__Task brief__. From the listing below, copy only the lines from the line that contains "It has been" to the line that contains "of Project (Must", counting those two lines as part of the copy.

##############################

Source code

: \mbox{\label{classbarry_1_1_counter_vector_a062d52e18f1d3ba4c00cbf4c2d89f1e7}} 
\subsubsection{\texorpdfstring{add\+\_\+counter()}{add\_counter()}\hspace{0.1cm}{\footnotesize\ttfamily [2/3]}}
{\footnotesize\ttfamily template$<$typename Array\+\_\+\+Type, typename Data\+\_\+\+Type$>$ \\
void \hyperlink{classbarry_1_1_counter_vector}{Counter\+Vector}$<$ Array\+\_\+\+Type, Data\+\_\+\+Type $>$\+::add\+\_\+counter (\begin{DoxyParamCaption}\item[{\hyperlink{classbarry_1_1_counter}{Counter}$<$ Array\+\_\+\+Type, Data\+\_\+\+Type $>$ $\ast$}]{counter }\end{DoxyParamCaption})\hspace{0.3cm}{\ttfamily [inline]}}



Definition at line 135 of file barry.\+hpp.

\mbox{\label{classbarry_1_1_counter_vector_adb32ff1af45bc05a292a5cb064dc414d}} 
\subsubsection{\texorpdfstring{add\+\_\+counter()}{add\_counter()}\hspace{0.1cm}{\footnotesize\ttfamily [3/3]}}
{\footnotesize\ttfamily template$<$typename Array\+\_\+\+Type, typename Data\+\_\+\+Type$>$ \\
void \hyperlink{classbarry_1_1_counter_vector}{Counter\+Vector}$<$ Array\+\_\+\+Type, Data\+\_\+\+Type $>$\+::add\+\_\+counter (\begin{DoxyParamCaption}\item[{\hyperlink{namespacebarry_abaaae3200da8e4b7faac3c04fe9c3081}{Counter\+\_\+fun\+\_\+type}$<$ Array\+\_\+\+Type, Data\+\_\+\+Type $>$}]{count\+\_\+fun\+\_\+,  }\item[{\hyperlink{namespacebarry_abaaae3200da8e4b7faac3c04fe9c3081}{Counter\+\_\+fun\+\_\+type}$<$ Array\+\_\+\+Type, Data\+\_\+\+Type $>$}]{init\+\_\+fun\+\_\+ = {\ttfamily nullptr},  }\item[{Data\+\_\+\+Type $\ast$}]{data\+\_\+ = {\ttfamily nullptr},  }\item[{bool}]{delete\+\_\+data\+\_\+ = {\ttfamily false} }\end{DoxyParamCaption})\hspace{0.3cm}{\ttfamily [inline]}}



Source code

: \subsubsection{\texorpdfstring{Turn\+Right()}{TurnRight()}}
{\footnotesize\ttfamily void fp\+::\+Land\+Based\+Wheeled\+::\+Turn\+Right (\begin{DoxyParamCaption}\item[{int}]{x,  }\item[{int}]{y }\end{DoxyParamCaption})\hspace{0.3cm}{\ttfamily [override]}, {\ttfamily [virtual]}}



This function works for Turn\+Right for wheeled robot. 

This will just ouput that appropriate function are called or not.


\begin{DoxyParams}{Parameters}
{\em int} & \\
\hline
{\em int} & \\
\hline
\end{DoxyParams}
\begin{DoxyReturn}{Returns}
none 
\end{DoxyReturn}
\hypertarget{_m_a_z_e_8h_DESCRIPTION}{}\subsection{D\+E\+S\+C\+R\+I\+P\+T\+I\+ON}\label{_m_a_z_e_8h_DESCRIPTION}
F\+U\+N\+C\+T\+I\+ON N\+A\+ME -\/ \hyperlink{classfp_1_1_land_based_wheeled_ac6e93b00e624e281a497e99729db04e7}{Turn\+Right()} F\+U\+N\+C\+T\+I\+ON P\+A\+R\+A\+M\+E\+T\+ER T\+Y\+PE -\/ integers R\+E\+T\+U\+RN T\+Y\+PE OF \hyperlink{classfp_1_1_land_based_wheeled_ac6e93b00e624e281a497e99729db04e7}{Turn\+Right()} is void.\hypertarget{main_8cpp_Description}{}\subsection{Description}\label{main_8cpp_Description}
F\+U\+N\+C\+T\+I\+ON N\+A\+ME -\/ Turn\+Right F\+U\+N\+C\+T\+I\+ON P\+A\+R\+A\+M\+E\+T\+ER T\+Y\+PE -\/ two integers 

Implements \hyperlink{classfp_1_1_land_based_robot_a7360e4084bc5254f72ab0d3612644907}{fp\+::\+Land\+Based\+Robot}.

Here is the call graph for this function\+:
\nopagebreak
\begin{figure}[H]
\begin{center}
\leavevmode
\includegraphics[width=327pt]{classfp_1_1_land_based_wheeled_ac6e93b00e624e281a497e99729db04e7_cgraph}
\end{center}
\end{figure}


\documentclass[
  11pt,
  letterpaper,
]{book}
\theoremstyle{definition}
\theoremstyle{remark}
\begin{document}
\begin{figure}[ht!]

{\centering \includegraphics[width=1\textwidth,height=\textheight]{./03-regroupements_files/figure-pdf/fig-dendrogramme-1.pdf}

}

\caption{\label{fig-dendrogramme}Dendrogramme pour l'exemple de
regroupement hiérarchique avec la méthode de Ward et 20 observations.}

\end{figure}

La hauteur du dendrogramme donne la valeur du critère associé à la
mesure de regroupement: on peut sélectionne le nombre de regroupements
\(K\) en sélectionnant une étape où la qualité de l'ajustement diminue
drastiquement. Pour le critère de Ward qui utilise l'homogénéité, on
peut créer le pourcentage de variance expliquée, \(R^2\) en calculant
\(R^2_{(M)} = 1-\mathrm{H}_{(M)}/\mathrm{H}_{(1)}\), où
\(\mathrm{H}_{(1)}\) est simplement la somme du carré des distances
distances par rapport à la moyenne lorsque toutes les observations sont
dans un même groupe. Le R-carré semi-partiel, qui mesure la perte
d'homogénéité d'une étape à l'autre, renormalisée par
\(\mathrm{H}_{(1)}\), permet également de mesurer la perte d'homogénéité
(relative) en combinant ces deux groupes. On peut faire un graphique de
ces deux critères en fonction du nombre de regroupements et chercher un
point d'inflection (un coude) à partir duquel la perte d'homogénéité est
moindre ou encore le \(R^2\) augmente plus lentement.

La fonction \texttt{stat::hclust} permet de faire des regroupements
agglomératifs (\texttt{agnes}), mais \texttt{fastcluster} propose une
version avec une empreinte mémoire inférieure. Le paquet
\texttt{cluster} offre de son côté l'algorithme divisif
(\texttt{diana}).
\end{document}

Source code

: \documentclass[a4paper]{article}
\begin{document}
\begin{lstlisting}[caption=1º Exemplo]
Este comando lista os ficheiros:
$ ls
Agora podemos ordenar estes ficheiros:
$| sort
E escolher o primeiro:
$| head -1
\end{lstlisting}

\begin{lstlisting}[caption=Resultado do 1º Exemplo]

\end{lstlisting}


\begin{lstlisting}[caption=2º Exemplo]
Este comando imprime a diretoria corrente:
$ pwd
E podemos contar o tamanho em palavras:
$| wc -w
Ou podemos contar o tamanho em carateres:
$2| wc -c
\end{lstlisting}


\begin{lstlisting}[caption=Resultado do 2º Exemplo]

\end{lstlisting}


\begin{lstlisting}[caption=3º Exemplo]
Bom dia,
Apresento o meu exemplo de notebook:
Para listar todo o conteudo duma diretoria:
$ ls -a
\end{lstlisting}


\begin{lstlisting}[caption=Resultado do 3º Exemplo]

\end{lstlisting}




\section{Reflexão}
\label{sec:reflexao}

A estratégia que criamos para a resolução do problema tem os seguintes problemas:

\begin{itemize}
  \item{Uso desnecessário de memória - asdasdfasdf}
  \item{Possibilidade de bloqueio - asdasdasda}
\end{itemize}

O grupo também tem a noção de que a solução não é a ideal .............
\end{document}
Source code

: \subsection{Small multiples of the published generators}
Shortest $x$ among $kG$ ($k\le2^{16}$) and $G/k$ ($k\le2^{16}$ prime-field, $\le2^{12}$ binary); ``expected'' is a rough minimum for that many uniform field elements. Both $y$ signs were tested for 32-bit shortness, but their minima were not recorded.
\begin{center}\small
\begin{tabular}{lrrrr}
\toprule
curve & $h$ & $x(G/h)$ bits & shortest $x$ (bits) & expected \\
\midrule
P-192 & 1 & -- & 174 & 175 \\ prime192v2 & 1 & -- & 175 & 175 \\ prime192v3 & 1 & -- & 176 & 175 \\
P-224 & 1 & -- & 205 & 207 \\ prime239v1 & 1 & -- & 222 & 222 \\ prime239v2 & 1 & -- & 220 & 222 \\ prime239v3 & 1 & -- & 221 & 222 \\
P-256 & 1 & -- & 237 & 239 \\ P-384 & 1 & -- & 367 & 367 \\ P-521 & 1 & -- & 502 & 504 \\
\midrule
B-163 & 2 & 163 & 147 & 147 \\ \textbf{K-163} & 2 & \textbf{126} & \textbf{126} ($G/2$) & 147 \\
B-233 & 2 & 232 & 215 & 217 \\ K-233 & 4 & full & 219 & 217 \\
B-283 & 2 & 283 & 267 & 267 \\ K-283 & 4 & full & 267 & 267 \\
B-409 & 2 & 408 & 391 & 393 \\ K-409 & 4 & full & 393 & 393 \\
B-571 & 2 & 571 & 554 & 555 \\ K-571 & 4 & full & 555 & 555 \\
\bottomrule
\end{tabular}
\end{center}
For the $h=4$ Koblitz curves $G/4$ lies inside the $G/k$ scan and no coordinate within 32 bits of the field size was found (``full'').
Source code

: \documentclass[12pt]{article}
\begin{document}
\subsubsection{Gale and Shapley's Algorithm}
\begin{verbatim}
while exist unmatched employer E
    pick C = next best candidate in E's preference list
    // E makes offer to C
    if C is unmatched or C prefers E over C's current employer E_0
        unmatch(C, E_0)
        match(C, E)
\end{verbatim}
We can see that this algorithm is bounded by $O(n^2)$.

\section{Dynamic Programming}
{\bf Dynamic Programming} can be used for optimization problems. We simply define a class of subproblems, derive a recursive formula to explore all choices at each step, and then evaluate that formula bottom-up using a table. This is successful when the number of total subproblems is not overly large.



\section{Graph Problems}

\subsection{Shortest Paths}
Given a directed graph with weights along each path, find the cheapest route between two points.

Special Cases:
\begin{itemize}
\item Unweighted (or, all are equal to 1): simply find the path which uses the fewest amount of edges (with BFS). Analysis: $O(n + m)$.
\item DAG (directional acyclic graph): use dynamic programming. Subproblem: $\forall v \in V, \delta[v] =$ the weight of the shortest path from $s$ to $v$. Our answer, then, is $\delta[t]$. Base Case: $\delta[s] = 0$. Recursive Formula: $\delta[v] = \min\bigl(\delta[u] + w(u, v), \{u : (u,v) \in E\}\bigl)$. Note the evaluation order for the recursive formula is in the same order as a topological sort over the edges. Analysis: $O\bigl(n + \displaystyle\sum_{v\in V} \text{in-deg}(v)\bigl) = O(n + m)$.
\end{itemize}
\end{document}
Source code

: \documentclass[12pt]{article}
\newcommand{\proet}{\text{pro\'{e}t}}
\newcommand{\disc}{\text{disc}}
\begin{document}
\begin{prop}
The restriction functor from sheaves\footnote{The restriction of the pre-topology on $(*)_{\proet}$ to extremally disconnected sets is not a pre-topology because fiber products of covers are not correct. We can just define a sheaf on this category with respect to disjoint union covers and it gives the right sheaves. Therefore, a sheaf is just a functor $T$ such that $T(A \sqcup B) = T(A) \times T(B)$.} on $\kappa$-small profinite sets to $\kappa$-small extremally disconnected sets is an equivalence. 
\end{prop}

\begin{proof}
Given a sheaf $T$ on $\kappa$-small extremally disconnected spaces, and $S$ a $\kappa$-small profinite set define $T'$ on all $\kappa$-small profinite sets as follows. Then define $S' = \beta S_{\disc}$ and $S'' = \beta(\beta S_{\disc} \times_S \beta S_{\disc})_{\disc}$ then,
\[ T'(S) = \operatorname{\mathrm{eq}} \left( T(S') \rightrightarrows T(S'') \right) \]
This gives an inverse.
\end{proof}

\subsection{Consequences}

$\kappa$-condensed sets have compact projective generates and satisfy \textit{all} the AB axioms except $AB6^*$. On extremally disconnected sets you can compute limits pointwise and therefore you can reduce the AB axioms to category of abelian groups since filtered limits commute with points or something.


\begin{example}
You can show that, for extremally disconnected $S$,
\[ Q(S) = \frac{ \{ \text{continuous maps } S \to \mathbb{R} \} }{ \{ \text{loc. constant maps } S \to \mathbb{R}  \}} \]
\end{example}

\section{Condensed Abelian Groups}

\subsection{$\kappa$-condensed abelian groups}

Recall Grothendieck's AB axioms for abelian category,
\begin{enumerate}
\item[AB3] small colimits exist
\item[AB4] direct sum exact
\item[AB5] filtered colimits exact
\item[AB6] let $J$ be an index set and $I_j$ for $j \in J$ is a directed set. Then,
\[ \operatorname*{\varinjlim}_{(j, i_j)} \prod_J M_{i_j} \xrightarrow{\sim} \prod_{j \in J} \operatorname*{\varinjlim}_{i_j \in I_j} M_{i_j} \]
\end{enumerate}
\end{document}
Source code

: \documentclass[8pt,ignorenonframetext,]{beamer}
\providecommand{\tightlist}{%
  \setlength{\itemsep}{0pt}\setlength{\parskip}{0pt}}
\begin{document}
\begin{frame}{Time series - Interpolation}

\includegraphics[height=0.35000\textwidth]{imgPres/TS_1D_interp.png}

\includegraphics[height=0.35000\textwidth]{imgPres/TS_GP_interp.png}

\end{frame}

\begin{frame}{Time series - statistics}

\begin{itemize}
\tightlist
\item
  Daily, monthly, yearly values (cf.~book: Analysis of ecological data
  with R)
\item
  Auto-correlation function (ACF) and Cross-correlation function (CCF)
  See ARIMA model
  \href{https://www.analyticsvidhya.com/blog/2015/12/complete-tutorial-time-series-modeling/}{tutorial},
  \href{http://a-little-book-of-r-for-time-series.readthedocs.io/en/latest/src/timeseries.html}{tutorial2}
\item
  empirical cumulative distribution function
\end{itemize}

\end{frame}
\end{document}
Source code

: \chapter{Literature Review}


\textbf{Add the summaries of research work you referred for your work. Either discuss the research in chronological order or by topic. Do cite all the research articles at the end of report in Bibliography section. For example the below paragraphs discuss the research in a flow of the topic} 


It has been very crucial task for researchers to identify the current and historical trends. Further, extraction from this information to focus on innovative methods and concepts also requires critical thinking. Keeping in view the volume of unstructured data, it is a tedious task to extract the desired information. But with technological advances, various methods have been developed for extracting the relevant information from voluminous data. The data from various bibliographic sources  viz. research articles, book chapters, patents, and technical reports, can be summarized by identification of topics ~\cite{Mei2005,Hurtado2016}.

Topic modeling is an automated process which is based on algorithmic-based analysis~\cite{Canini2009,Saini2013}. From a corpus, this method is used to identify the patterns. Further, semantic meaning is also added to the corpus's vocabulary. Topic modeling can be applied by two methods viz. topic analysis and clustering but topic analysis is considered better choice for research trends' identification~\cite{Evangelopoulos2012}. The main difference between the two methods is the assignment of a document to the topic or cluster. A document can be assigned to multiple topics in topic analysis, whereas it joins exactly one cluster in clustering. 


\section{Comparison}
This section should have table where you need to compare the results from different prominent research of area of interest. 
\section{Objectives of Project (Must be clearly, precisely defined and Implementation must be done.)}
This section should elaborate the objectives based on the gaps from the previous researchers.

##############################

__Result of this exercise__.
It has been very crucial task for researchers to identify the current and historical trends. Further, extraction from this information to focus on innovative methods and concepts also requires critical thinking. Keeping in view the volume of unstructured data, it is a tedious task to extract the desired information. But with technological advances, various methods have been developed for extracting the relevant information from voluminous data. The data from various bibliographic sources  viz. research articles, book chapters, patents, and technical reports, can be summarized by identification of topics ~\cite{Mei2005,Hurtado2016}.

Topic modeling is an automated process which is based on algorithmic-based analysis~\cite{Canini2009,Saini2013}. From a corpus, this method is used to identify the patterns. Further, semantic meaning is also added to the corpus's vocabulary. Topic modeling can be applied by two methods viz. topic analysis and clustering but topic analysis is considered better choice for research trends' identification~\cite{Evangelopoulos2012}. The main difference between the two methods is the assignment of a document to the topic or cluster. A document can be assigned to multiple topics in topic analysis, whereas it joins exactly one cluster in clustering. 


\section{Comparison}
This section should have table where you need to compare the results from different prominent research of area of interest. 
\section{Objectives of Project (Must be clearly, precisely defined and Implementation must be done.)}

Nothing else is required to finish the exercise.